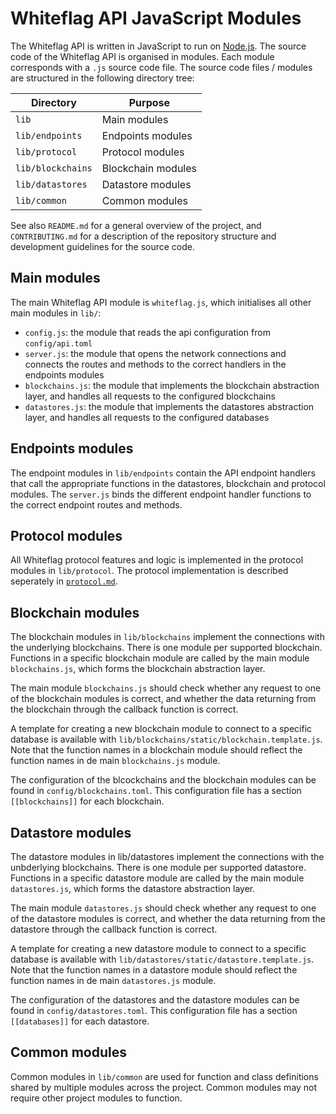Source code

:# Whiteflag API JavaScript Modules

The Whiteflag API is written in JavaScript to run on [Node.js](https://nodejs.org/en/about/).
The source code of the Whiteflag API is organised in modules. Each module
corresponds with a `.js` source code file. The source code files / modules
are structured in the following directory tree:

| Directory       | Purpose               |
|-----------------|-----------------------|
|`lib`            | Main modules          |
|`lib/endpoints`  | Endpoints modules     |
|`lib/protocol`   | Protocol modules      |
|`lib/blockchains`| Blockchain modules    |
|`lib/datastores` | Datastore modules     |
|`lib/common`     | Common modules        |

See also `README.md` for a general overview of the project, and
`CONTRIBUTING.md` for a description of the repository structure and
development guidelines for the source code.

## Main modules

The main Whiteflag API module is `whiteflag.js`, which initialises all
other main modules in `lib/`:

* `config.js`: the module that reads the api configuration from `config/api.toml`
* `server.js`: the module that opens the network connections and connects the routes and methods to the correct handlers in the endpoints modules
* `blockchains.js`: the module that implements the blockchain abstraction layer, and handles all requests to the configured blockchains
* `datastores.js`: the module that implements the datastores abstraction layer, and handles all requests to the configured databases

## Endpoints modules

The endpoint modules in `lib/endpoints` contain the API endpoint handlers that
call the appropriate functions in the datastores, blockchain and protocol
modules. The `server.js` binds the different endpoint handler functions to
the correct endpoint routes and methods.

## Protocol modules

All Whiteflag protocol features and logic is implemented in the protocol
modules in `lib/protocol`. The protocol implementation is described seperately
in [`protocol.md`](protocol.md).

## Blockchain modules

The blockchain modules in `lib/blockchains` implement the connections with
the underlying blockchains. There is one module per supported blockchain.
Functions in a specific blockchain module are called by the main module
`blockchains.js`, which forms the blockchain abstraction layer.

The main module `blockchains.js` should check whether any request to one of
the blockchain modules is correct, and whether the data returning from the
blockchain through the callback function is correct.

A template for creating a new blockchain module to connect to a specific
database is available with `lib/blockchains/static/blockchain.template.js`.
Note that the function names in a blockchain module should reflect the function
names in de main `blockchains.js` module.

The configuration of the blcockchains and the blockchain modules can be found in
`config/blockchains.toml`. This configuration file has a section `[[blockchains]]`
for each blockchain.

## Datastore modules

The datastore modules in lib/datastores implement the connections with the
unbderlying blockchains. There is one module per supported datastore.
Functions in a specific datastore module are called by the main module
`datastores.js`, which forms the datastore abstraction layer.

The main module `datastores.js` should check whether any request to one of
the datastore modules is correct, and whether the data returning from the
datastore through the callback function is correct.

A template for creating a new datastore module to connect to a specific
database is available with `lib/datastores/static/datastore.template.js`.
Note that the function names in a datastore module should reflect the function
names in de main `datastores.js` module.

The configuration of the datastores and the datastore modules can be found in
`config/datastores.toml`. This configuration file has a section `[[databases]]`
for each datastore.

## Common modules

Common modules in `lib/common` are used for function and class definitions
shared by multiple modules across the project. Common modules may not require
other project modules to function.
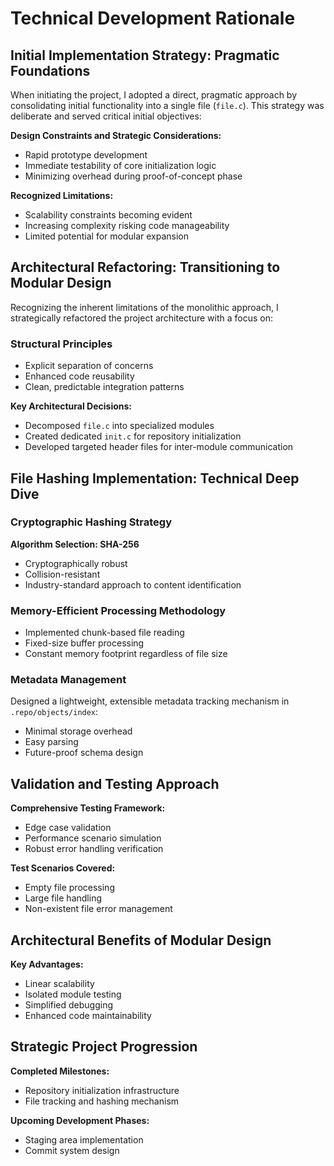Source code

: 
# Technical Development Rationale

## Initial Implementation Strategy: Pragmatic Foundations

When initiating the project, I adopted a direct, pragmatic approach by consolidating initial functionality into a single file (`file.c`). This strategy was deliberate and served critical initial objectives:

**Design Constraints and Strategic Considerations:**
- Rapid prototype development
- Immediate testability of core initialization logic
- Minimizing overhead during proof-of-concept phase

**Recognized Limitations:**
- Scalability constraints becoming evident
- Increasing complexity risking code manageability
- Limited potential for modular expansion

## Architectural Refactoring: Transitioning to Modular Design

Recognizing the inherent limitations of the monolithic approach, I strategically refactored the project architecture with a focus on:

### Structural Principles
- Explicit separation of concerns
- Enhanced code reusability
- Clean, predictable integration patterns

**Key Architectural Decisions:**
- Decomposed `file.c` into specialized modules
- Created dedicated `init.c` for repository initialization
- Developed targeted header files for inter-module communication

## File Hashing Implementation: Technical Deep Dive

### Cryptographic Hashing Strategy
**Algorithm Selection: SHA-256**
- Cryptographically robust
- Collision-resistant
- Industry-standard approach to content identification

### Memory-Efficient Processing Methodology
- Implemented chunk-based file reading
- Fixed-size buffer processing
- Constant memory footprint regardless of file size

### Metadata Management
Designed a lightweight, extensible metadata tracking mechanism in `.repo/objects/index`:
- Minimal storage overhead
- Easy parsing
- Future-proof schema design

## Validation and Testing Approach

**Comprehensive Testing Framework:**
- Edge case validation
- Performance scenario simulation
- Robust error handling verification

**Test Scenarios Covered:**
- Empty file processing
- Large file handling
- Non-existent file error management

## Architectural Benefits of Modular Design

**Key Advantages:**
- Linear scalability
- Isolated module testing
- Simplified debugging
- Enhanced code maintainability

## Strategic Project Progression

**Completed Milestones:**
- Repository initialization infrastructure
- File tracking and hashing mechanism

**Upcoming Development Phases:**
- Staging area implementation
- Commit system design

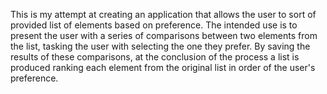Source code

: This is my attempt at creating an application that allows the user to sort of provided list of elements based on preference. 
The intended use is to present the user with a series of comparisons between two elements from the list, tasking the user with selecting the one they prefer. By saving the results of these comparisons, at the conclusion of the process a list is produced ranking each element from the original list in order of the user's preference.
***
> **ASSIGNMENT**
Could you restate the material word for word, omitting the pictures?

> **SOLUTION TO THIS TASK**
Source code

:# Whiteflag API JavaScript Modules

The Whiteflag API is written in JavaScript to run on [Node.js](https://nodejs.org/en/about/).
The source code of the Whiteflag API is organised in modules. Each module
corresponds with a `.js` source code file. The source code files / modules
are structured in the following directory tree:

| Directory       | Purpose               |
|-----------------|-----------------------|
|`lib`            | Main modules          |
|`lib/endpoints`  | Endpoints modules     |
|`lib/protocol`   | Protocol modules      |
|`lib/blockchains`| Blockchain modules    |
|`lib/datastores` | Datastore modules     |
|`lib/common`     | Common modules        |

See also `README.md` for a general overview of the project, and
`CONTRIBUTING.md` for a description of the repository structure and
development guidelines for the source code.

## Main modules

The main Whiteflag API module is `whiteflag.js`, which initialises all
other main modules in `lib/`:

* `config.js`: the module that reads the api configuration from `config/api.toml`
* `server.js`: the module that opens the network connections and connects the routes and methods to the correct handlers in the endpoints modules
* `blockchains.js`: the module that implements the blockchain abstraction layer, and handles all requests to the configured blockchains
* `datastores.js`: the module that implements the datastores abstraction layer, and handles all requests to the configured databases

## Endpoints modules

The endpoint modules in `lib/endpoints` contain the API endpoint handlers that
call the appropriate functions in the datastores, blockchain and protocol
modules. The `server.js` binds the different endpoint handler functions to
the correct endpoint routes and methods.

## Protocol modules

All Whiteflag protocol features and logic is implemented in the protocol
modules in `lib/protocol`. The protocol implementation is described seperately
in [`protocol.md`](protocol.md).

## Blockchain modules

The blockchain modules in `lib/blockchains` implement the connections with
the underlying blockchains. There is one module per supported blockchain.
Functions in a specific blockchain module are called by the main module
`blockchains.js`, which forms the blockchain abstraction layer.

The main module `blockchains.js` should check whether any request to one of
the blockchain modules is correct, and whether the data returning from the
blockchain through the callback function is correct.

A template for creating a new blockchain module to connect to a specific
database is available with `lib/blockchains/static/blockchain.template.js`.
Note that the function names in a blockchain module should reflect the function
names in de main `blockchains.js` module.

The configuration of the blcockchains and the blockchain modules can be found in
`config/blockchains.toml`. This configuration file has a section `[[blockchains]]`
for each blockchain.

## Datastore modules

The datastore modules in lib/datastores implement the connections with the
unbderlying blockchains. There is one module per supported datastore.
Functions in a specific datastore module are called by the main module
`datastores.js`, which forms the datastore abstraction layer.

The main module `datastores.js` should check whether any request to one of
the datastore modules is correct, and whether the data returning from the
datastore through the callback function is correct.

A template for creating a new datastore module to connect to a specific
database is available with `lib/datastores/static/datastore.template.js`.
Note that the function names in a datastore module should reflect the function
names in de main `datastores.js` module.

The configuration of the datastores and the datastore modules can be found in
`config/datastores.toml`. This configuration file has a section `[[databases]]`
for each datastore.

## Common modules

Common modules in `lib/common` are used for function and class definitions
shared by multiple modules across the project. Common modules may not require
other project modules to function.
Source code

: 
# Technical Development Rationale

## Initial Implementation Strategy: Pragmatic Foundations

When initiating the project, I adopted a direct, pragmatic approach by consolidating initial functionality into a single file (`file.c`). This strategy was deliberate and served critical initial objectives:

**Design Constraints and Strategic Considerations:**
- Rapid prototype development
- Immediate testability of core initialization logic
- Minimizing overhead during proof-of-concept phase

**Recognized Limitations:**
- Scalability constraints becoming evident
- Increasing complexity risking code manageability
- Limited potential for modular expansion

## Architectural Refactoring: Transitioning to Modular Design

Recognizing the inherent limitations of the monolithic approach, I strategically refactored the project architecture with a focus on:

### Structural Principles
- Explicit separation of concerns
- Enhanced code reusability
- Clean, predictable integration patterns

**Key Architectural Decisions:**
- Decomposed `file.c` into specialized modules
- Created dedicated `init.c` for repository initialization
- Developed targeted header files for inter-module communication

## File Hashing Implementation: Technical Deep Dive

### Cryptographic Hashing Strategy
**Algorithm Selection: SHA-256**
- Cryptographically robust
- Collision-resistant
- Industry-standard approach to content identification

### Memory-Efficient Processing Methodology
- Implemented chunk-based file reading
- Fixed-size buffer processing
- Constant memory footprint regardless of file size

### Metadata Management
Designed a lightweight, extensible metadata tracking mechanism in `.repo/objects/index`:
- Minimal storage overhead
- Easy parsing
- Future-proof schema design

## Validation and Testing Approach

**Comprehensive Testing Framework:**
- Edge case validation
- Performance scenario simulation
- Robust error handling verification

**Test Scenarios Covered:**
- Empty file processing
- Large file handling
- Non-existent file error management

## Architectural Benefits of Modular Design

**Key Advantages:**
- Linear scalability
- Isolated module testing
- Simplified debugging
- Enhanced code maintainability

## Strategic Project Progression

**Completed Milestones:**
- Repository initialization infrastructure
- File tracking and hashing mechanism

**Upcoming Development Phases:**
- Staging area implementation
- Commit system design

Source code

: This is my attempt at creating an application that allows the user to sort of provided list of elements based on preference. 
The intended use is to present the user with a series of comparisons between two elements from the list, tasking the user with selecting the one they prefer. By saving the results of these comparisons, at the conclusion of the process a list is produced ranking each element from the original list in order of the user's preference.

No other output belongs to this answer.